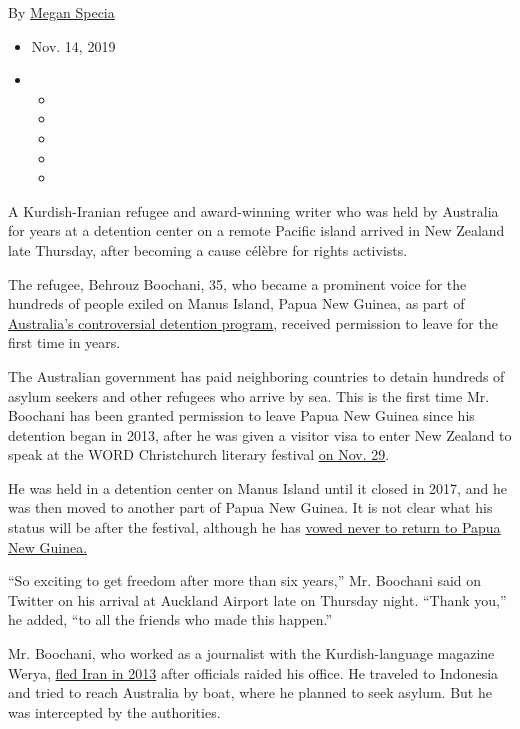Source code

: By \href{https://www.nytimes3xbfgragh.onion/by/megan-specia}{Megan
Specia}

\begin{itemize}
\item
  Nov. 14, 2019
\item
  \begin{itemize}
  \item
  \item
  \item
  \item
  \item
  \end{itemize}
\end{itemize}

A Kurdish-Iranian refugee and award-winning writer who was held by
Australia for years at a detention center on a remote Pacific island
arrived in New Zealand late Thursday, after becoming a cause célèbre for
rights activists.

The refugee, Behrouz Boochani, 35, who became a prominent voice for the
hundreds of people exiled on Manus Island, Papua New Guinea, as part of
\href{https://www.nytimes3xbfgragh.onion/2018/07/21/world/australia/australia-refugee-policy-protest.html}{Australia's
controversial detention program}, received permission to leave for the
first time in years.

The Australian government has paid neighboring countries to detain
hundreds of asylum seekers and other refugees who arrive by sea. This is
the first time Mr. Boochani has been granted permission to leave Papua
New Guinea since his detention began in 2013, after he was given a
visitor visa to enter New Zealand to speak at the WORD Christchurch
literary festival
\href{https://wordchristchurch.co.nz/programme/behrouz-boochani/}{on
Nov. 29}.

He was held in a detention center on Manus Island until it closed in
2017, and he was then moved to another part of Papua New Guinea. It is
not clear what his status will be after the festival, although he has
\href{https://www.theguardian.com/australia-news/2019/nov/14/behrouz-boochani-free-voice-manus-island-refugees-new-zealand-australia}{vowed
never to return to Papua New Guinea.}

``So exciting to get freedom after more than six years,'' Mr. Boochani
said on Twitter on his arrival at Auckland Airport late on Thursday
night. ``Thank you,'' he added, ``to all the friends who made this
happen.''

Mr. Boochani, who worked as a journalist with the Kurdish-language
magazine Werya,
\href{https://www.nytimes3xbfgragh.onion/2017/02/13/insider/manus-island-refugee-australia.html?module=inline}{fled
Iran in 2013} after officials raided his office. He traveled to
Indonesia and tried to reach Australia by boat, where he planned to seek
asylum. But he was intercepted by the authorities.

────────────────────

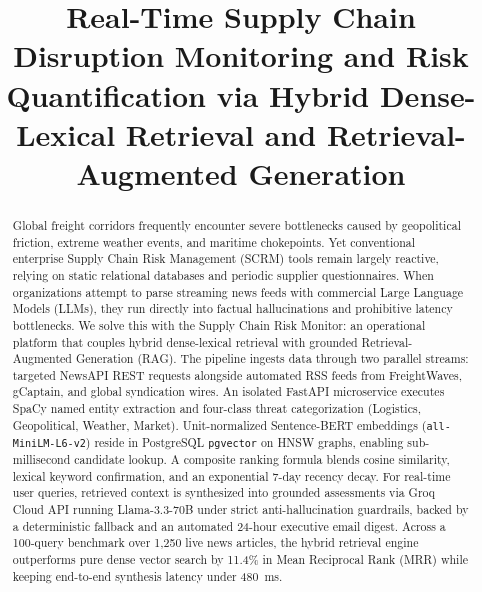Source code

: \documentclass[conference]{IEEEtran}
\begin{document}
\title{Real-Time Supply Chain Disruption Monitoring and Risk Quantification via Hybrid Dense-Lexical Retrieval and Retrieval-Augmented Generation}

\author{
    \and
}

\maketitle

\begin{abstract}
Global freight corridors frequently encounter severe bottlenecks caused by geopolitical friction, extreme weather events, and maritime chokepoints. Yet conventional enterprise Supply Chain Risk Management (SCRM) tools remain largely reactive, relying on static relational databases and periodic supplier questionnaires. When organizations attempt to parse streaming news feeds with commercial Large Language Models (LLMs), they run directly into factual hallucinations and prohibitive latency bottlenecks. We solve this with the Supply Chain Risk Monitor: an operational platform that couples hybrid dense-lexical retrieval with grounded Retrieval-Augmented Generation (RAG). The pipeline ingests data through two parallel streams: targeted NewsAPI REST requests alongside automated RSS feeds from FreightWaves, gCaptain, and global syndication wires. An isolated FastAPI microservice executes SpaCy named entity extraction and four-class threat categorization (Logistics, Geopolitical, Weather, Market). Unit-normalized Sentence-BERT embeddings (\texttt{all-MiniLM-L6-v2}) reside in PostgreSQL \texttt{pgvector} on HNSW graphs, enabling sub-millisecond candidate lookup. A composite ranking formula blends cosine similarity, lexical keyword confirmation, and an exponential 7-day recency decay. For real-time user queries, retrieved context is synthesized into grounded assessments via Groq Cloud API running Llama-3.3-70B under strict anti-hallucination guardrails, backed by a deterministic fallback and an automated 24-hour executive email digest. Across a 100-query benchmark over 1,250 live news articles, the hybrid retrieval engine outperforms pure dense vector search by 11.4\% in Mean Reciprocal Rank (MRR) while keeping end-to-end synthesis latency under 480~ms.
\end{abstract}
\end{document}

────────────────────

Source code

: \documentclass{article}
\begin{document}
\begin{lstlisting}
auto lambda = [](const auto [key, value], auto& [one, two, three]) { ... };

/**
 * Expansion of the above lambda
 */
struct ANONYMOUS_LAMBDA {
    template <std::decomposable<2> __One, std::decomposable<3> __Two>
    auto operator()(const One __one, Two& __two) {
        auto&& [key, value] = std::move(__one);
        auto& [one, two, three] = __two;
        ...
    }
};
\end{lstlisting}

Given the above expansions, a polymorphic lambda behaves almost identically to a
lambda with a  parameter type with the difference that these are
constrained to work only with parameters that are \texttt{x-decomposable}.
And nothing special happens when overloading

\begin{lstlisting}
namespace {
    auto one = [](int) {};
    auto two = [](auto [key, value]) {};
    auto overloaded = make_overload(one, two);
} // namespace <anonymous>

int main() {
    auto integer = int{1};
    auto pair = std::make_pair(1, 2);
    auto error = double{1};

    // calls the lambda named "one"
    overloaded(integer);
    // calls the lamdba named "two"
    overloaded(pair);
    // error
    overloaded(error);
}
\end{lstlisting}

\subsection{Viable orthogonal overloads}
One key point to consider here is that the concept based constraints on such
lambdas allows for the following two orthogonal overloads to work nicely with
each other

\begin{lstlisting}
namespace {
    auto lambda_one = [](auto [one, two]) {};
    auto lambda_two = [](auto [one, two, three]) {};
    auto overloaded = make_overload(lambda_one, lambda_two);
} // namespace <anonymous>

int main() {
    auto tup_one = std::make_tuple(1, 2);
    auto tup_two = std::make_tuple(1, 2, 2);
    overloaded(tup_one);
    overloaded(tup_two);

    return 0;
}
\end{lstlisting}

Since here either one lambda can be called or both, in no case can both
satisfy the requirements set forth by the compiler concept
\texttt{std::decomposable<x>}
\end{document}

────────────────────

▶ **Your instructions**:
Could you set down, word for word, only the lines above from the line with "Indonesia and tried" to the line with "asylum. But he", including both?

▶ **Answer section**:
Indonesia and tried to reach Australia by boat, where he planned to seek
asylum. But he was intercepted by the authorities.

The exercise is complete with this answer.